#### What you will do:
When you print the material, keep every line identical to the original.
*** Material for this exercise Section Begins ***
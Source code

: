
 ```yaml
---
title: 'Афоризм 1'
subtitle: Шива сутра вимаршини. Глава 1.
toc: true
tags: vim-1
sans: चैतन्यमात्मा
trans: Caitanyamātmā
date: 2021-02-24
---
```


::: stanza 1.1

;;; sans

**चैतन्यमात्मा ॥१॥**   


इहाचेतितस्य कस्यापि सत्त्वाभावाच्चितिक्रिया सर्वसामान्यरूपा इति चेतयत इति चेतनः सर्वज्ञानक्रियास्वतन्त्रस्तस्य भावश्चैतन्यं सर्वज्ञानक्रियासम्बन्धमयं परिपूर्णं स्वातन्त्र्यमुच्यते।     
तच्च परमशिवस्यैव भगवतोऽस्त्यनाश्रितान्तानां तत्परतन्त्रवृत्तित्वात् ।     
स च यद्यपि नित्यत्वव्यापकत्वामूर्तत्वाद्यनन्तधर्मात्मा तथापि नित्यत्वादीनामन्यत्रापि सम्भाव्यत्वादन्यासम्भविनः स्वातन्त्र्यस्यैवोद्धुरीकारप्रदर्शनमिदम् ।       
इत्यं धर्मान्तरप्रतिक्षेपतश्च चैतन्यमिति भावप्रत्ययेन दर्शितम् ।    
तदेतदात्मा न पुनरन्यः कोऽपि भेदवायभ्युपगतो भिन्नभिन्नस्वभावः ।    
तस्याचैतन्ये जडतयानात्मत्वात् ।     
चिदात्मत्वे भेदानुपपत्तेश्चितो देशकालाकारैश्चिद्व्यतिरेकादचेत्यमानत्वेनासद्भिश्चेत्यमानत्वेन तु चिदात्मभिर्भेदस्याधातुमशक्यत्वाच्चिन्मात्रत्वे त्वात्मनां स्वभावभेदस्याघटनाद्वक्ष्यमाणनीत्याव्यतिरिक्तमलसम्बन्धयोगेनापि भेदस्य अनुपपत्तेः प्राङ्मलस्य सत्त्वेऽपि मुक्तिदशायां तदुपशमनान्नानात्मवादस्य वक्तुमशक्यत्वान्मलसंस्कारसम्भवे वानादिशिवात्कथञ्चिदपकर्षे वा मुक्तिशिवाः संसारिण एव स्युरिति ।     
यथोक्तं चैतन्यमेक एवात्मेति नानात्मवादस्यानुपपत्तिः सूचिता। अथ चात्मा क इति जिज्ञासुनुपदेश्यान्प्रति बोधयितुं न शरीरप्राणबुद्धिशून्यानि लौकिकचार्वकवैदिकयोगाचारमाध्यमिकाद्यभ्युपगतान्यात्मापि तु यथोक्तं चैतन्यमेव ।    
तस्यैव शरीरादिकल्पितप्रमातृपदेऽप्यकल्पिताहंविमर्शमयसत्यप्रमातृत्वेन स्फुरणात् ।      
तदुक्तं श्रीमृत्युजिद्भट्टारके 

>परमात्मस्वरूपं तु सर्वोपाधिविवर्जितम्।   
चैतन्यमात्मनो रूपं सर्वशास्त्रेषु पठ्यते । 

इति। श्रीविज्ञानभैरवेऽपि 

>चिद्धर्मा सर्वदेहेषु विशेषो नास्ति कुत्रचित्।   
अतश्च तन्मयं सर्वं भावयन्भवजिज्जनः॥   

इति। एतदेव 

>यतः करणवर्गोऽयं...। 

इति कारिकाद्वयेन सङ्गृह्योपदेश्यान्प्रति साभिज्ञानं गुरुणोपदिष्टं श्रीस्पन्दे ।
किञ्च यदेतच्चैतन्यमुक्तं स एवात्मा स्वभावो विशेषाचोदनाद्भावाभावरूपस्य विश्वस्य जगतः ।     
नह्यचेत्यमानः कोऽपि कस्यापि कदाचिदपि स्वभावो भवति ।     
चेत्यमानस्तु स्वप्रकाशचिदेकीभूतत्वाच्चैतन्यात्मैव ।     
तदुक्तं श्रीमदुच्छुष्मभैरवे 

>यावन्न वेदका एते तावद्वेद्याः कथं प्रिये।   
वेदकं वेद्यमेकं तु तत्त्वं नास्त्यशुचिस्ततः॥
*** Material for this exercise Section Ends ***
#### Task response:
Source code

:
 ```yaml
---
title: 'Афоризм 1'
subtitle: Шива сутра вимаршини. Глава 1.
toc: true
tags: vim-1
sans: चैतन्यमात्मा
trans: Caitanyamātmā
date: 2021-02-24
---
```


::: stanza 1.1

;;; sans

**चैतन्यमात्मा ॥१॥**   


इहाचेतितस्य कस्यापि सत्त्वाभावाच्चितिक्रिया सर्वसामान्यरूपा इति चेतयत इति चेतनः सर्वज्ञानक्रियास्वतन्त्रस्तस्य भावश्चैतन्यं सर्वज्ञानक्रियासम्बन्धमयं परिपूर्णं स्वातन्त्र्यमुच्यते।     
तच्च परमशिवस्यैव भगवतोऽस्त्यनाश्रितान्तानां तत्परतन्त्रवृत्तित्वात् ।     
स च यद्यपि नित्यत्वव्यापकत्वामूर्तत्वाद्यनन्तधर्मात्मा तथापि नित्यत्वादीनामन्यत्रापि सम्भाव्यत्वादन्यासम्भविनः स्वातन्त्र्यस्यैवोद्धुरीकारप्रदर्शनमिदम् ।       
इत्यं धर्मान्तरप्रतिक्षेपतश्च चैतन्यमिति भावप्रत्ययेन दर्शितम् ।    
तदेतदात्मा न पुनरन्यः कोऽपि भेदवायभ्युपगतो भिन्नभिन्नस्वभावः ।    
तस्याचैतन्ये जडतयानात्मत्वात् ।     
चिदात्मत्वे भेदानुपपत्तेश्चितो देशकालाकारैश्चिद्व्यतिरेकादचेत्यमानत्वेनासद्भिश्चेत्यमानत्वेन तु चिदात्मभिर्भेदस्याधातुमशक्यत्वाच्चिन्मात्रत्वे त्वात्मनां स्वभावभेदस्याघटनाद्वक्ष्यमाणनीत्याव्यतिरिक्तमलसम्बन्धयोगेनापि भेदस्य अनुपपत्तेः प्राङ्मलस्य सत्त्वेऽपि मुक्तिदशायां तदुपशमनान्नानात्मवादस्य वक्तुमशक्यत्वान्मलसंस्कारसम्भवे वानादिशिवात्कथञ्चिदपकर्षे वा मुक्तिशिवाः संसारिण एव स्युरिति ।     
यथोक्तं चैतन्यमेक एवात्मेति नानात्मवादस्यानुपपत्तिः सूचिता। अथ चात्मा क इति जिज्ञासुनुपदेश्यान्प्रति बोधयितुं न शरीरप्राणबुद्धिशून्यानि लौकिकचार्वकवैदिकयोगाचारमाध्यमिकाद्यभ्युपगतान्यात्मापि तु यथोक्तं चैतन्यमेव ।    
तस्यैव शरीरादिकल्पितप्रमातृपदेऽप्यकल्पिताहंविमर्शमयसत्यप्रमातृत्वेन स्फुरणात् ।      
तदुक्तं श्रीमृत्युजिद्भट्टारके 

>परमात्मस्वरूपं तु सर्वोपाधिविवर्जितम्।   
चैतन्यमात्मनो रूपं सर्वशास्त्रेषु पठ्यते । 

इति। श्रीविज्ञानभैरवेऽपि 

>चिद्धर्मा सर्वदेहेषु विशेषो नास्ति कुत्रचित्।   
अतश्च तन्मयं सर्वं भावयन्भवजिज्जनः॥   

इति। एतदेव 

>यतः करणवर्गोऽयं...। 

इति कारिकाद्वयेन सङ्गृह्योपदेश्यान्प्रति साभिज्ञानं गुरुणोपदिष्टं श्रीस्पन्दे ।
किञ्च यदेतच्चैतन्यमुक्तं स एवात्मा स्वभावो विशेषाचोदनाद्भावाभावरूपस्य विश्वस्य जगतः ।     
नह्यचेत्यमानः कोऽपि कस्यापि कदाचिदपि स्वभावो भवति ।     
चेत्यमानस्तु स्वप्रकाशचिदेकीभूतत्वाच्चैतन्यात्मैव ।     
तदुक्तं श्रीमदुच्छुष्मभैरवे 

>यावन्न वेदका एते तावद्वेद्याः कथं प्रिये।   
वेदकं वेद्यमेकं तु तत्त्वं नास्त्यशुचिस्ततः॥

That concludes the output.